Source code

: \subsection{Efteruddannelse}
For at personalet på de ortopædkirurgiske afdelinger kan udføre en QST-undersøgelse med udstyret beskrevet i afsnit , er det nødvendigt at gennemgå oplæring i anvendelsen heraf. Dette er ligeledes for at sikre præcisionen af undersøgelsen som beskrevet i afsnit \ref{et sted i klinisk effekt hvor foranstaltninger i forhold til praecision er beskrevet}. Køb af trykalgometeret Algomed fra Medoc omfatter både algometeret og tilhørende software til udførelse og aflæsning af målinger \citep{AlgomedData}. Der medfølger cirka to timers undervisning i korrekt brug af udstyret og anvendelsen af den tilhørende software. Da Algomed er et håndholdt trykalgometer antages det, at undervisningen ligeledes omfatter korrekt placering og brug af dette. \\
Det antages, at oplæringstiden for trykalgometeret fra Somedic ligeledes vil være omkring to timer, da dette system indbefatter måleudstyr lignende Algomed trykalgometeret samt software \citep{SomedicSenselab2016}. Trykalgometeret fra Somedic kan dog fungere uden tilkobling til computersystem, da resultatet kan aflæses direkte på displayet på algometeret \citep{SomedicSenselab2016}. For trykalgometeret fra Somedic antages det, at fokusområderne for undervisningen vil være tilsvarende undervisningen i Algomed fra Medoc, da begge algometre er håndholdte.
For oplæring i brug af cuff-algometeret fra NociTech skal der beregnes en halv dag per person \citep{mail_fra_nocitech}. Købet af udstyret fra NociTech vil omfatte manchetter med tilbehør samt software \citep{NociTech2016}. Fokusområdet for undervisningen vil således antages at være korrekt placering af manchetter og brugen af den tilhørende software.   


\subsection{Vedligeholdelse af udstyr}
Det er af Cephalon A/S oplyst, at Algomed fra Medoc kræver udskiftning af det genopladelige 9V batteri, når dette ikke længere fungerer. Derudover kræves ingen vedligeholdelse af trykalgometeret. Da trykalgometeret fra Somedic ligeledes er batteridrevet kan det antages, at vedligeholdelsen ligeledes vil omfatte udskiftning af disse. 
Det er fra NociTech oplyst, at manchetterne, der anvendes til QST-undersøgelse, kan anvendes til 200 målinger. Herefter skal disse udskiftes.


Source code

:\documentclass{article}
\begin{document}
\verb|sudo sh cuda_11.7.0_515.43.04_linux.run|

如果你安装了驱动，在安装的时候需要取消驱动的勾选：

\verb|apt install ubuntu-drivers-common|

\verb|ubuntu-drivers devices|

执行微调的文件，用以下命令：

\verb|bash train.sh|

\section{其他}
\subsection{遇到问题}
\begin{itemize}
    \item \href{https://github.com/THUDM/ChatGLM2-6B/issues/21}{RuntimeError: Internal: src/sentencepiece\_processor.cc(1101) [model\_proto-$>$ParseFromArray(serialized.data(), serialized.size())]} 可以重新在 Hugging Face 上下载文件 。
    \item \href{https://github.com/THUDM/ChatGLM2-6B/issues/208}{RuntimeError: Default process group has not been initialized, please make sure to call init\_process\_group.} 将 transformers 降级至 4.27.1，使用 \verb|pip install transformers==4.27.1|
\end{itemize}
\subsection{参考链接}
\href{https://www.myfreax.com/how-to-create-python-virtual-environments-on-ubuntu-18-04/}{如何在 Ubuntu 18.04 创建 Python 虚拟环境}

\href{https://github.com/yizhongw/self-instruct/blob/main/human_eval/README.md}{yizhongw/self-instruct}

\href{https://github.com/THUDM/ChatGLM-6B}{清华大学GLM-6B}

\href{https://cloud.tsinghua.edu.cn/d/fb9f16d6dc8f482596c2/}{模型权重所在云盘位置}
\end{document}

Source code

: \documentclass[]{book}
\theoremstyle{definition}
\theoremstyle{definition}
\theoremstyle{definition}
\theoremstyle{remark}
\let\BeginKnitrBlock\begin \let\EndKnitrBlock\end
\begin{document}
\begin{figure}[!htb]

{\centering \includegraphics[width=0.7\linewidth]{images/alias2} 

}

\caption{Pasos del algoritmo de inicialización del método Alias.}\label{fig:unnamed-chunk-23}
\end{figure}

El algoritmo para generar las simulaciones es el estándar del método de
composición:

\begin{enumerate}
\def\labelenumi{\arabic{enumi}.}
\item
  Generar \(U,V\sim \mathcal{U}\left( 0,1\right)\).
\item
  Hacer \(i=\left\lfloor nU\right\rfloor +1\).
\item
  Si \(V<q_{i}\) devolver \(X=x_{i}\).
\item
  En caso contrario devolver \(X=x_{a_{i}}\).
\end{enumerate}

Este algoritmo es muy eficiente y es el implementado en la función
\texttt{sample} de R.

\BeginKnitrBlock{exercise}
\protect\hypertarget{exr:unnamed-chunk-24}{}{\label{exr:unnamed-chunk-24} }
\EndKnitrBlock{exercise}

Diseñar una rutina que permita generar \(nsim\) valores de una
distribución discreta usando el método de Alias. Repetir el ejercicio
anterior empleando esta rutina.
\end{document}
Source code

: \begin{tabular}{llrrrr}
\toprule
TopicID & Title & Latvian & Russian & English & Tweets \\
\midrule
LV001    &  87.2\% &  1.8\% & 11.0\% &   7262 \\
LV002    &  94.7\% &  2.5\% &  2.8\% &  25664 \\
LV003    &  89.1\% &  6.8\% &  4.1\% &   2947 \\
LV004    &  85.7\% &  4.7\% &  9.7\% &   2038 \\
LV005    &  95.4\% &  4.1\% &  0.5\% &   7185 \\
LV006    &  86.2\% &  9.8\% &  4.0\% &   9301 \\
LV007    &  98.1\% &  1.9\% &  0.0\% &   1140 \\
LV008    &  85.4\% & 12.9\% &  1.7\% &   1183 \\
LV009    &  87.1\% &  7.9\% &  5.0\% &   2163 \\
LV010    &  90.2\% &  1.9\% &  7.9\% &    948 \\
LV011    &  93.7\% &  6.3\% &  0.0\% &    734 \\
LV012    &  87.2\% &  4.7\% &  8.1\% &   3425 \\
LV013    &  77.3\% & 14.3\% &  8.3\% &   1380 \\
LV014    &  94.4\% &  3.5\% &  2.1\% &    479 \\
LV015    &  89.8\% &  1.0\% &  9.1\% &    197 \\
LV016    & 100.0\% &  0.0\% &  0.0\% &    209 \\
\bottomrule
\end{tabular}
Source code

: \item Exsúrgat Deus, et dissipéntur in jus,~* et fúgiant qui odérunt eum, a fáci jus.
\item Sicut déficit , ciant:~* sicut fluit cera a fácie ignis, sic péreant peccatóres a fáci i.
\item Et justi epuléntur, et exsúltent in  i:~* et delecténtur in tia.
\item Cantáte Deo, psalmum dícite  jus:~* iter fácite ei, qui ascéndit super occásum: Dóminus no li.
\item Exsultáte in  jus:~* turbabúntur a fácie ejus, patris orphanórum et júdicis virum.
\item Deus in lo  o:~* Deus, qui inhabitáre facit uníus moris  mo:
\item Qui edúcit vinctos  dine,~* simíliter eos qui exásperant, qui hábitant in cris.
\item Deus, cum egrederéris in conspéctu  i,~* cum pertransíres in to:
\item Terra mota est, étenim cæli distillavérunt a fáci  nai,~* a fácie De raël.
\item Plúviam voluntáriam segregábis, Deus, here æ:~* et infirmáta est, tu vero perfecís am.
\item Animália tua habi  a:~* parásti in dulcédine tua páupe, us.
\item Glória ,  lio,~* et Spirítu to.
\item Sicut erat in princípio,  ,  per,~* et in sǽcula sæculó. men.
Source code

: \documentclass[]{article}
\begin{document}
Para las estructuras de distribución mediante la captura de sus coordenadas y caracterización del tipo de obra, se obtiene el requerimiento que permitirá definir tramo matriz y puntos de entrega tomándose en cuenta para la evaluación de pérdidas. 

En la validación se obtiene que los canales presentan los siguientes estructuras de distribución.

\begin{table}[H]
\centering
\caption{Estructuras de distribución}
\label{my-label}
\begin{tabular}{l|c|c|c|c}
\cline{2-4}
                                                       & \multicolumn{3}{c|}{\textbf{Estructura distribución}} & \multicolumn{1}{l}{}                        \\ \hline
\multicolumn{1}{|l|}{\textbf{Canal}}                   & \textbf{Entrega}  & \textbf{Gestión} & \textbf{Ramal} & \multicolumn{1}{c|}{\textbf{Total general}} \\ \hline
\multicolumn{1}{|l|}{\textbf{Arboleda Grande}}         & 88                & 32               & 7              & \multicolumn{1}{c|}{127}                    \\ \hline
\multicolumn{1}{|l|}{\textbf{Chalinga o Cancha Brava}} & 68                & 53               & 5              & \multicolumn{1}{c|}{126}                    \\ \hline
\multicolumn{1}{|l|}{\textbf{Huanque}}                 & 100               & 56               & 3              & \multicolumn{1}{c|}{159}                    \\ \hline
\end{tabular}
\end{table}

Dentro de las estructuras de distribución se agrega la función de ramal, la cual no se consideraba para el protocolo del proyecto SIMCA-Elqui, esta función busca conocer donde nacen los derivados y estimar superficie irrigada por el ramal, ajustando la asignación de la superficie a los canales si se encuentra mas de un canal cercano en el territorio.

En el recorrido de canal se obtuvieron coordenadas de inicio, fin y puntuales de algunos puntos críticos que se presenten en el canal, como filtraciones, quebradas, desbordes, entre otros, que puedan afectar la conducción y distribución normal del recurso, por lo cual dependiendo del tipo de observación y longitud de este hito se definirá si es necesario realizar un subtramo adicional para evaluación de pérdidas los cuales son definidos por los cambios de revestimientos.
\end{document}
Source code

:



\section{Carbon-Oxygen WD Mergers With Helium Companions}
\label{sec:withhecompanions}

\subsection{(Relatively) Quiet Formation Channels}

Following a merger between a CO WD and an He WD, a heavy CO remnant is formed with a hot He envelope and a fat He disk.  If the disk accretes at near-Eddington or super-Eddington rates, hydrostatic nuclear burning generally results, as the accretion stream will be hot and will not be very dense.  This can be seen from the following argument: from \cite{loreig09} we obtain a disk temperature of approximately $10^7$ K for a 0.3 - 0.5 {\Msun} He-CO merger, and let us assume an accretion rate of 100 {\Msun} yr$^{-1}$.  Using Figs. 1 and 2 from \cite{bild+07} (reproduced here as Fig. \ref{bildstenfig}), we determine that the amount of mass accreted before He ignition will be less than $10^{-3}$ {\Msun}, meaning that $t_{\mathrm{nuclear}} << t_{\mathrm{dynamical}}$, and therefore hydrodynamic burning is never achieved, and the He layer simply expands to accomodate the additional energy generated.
★ ★ ★ ★
AIM OF THE TASK:
Provide nothing but the number of lines in the material above in which the string "centering" is found.

TASK RESULT:
2